Scientists have found a new organic molecule that may be the mysterious culprit that is turning some ancient stone tools blue and casting a blue sheen over other irreplaceable archaeological artifacts in an old armory in Verona, Italy.
Mineralogist Gilberto Artioli of the University of Padua in Italy told Science today that he has identified a new organic molecule that reacts with the minerals in the stone to turn them blue. He was asked this spring to analyze the stone tools by archaeologist Laura Longo, the former curator of Verona's Natural History Museum who was suspended without salary from her post this summer after she complained that the artifacts were damaged because they were stored improperly in a former military armory near Verona. The tools were moved out of the museum a few years ago when Verona's town council sold their original home in an 18th century castle to raise funds.

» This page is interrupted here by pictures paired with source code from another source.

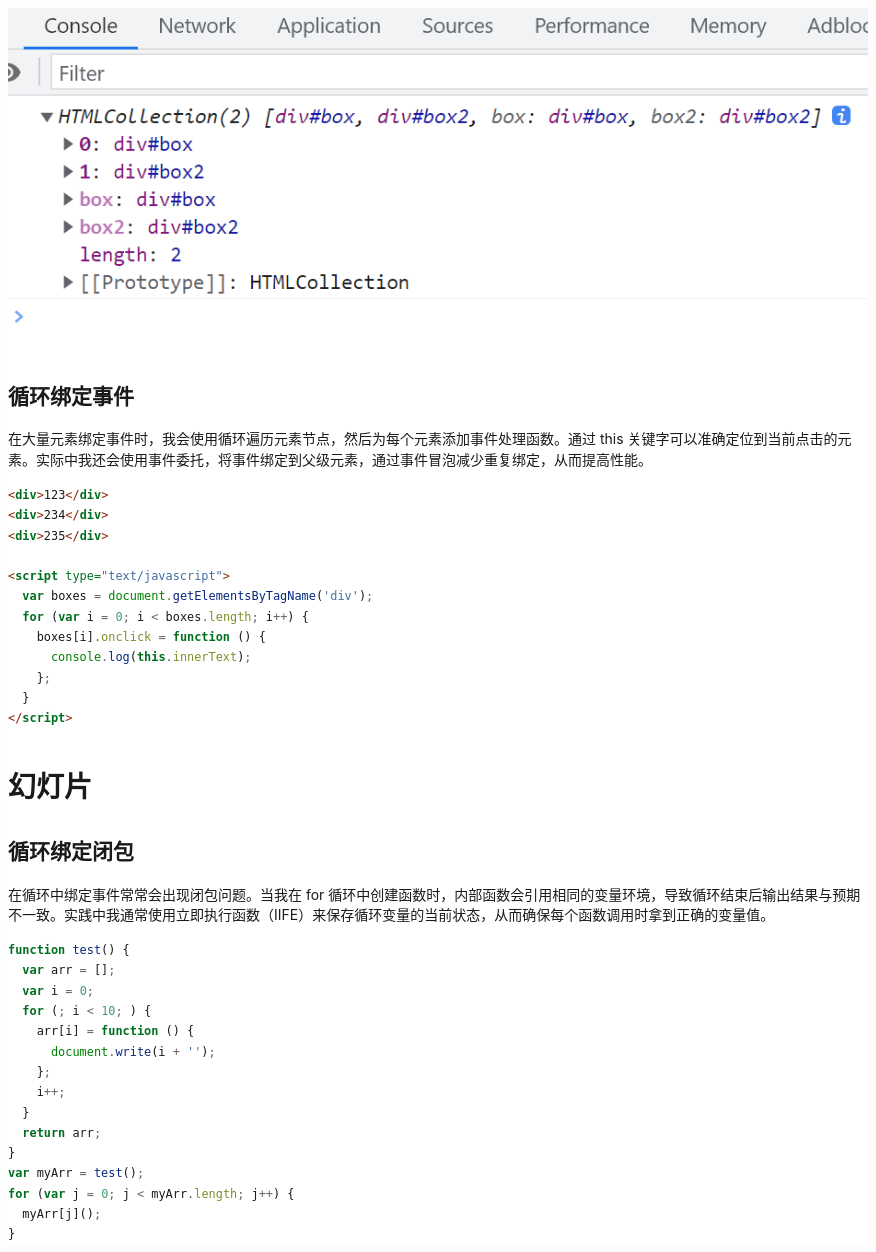 ![](../../assets/e5301c48f135d9743711fbda507d8735.png)

## 循环绑定事件

在大量元素绑定事件时，我会使用循环遍历元素节点，然后为每个元素添加事件处理函数。通过 this 关键字可以准确定位到当前点击的元素。实际中我还会使用事件委托，将事件绑定到父级元素，通过事件冒泡减少重复绑定，从而提高性能。

```html
<div>123</div>
<div>234</div>
<div>235</div>

<script type="text/javascript">
  var boxes = document.getElementsByTagName('div');
  for (var i = 0; i < boxes.length; i++) {
    boxes[i].onclick = function () {
      console.log(this.innerText);
    };
  }
</script>
```

# 幻灯片

## 循环绑定闭包

在循环中绑定事件常常会出现闭包问题。当我在 for 循环中创建函数时，内部函数会引用相同的变量环境，导致循环结束后输出结果与预期不一致。实践中我通常使用立即执行函数（IIFE）来保存循环变量的当前状态，从而确保每个函数调用时拿到正确的变量值。

```javascript
function test() {
  var arr = [];
  var i = 0;
  for (; i < 10; ) {
    arr[i] = function () {
      document.write(i + '');
    };
    i++;
  }
  return arr;
}
var myArr = test();
for (var j = 0; j < myArr.length; j++) {
  myArr[j]();
}
```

Artioli's preliminary analysis found that the stone artifacts were contaminated by hydrocarbons, but at first he couldn't identify the key pollutant. After analyzing more specimens for the regional ministry of culture in the Veneto region, he and chemist Andrea Tapparo of the University of Padua identified the culprit as a new molecule belonging to a known class of pigments. Still unnamed, the molecule apparently catalyzes a chemical reaction that turns the stone blue, says Artioli.
The regional culture ministry has put Artioli's chemical sensors in the armory to see if they can detect hydrocarbons. (The Italian press reported this week that the Italian army confirmed the presence of an underground oil tank inside the armory, which may be the source of the pollutants.)
Meanwhile, 42 eminent archaeologists and paleoanthropologists from the United States and Europe signed a letter demanding that Italy's minister of the cultural heritage move the archaeological collection to a new location and create an international scientific panel to assess the effects of the contamination. The collection includes stone tools and other artifacts, as well as fossilized bones of animals and ancient hominins, including the Neandertal bones that formed part of the sample used in three recent studies of Neandertal DNA. However, the hominin bones have been stored in a safe in the armory and so far show no visible damage, says paleoanthropologist Lorenzo Rook of the University of Florence in Italy, who delivered the letter to the Italian ministry last Friday. "The severe contamination of archaeological material has no precedent in the history of cultural heritage and caused irreversible alteration to the archaeological materials with enormous loss of scientific information," the scientists wrote.
*This item has been corrected. It now reflects that Laura Longo, the former curator of Verona's Natural History Museum, was suspended without salary from her post this summer; she was not dismissed. Additionally, the Neandertal bones in this collection were used in three recent studies of Neandertal DNA, and not in the Neandertal genome project.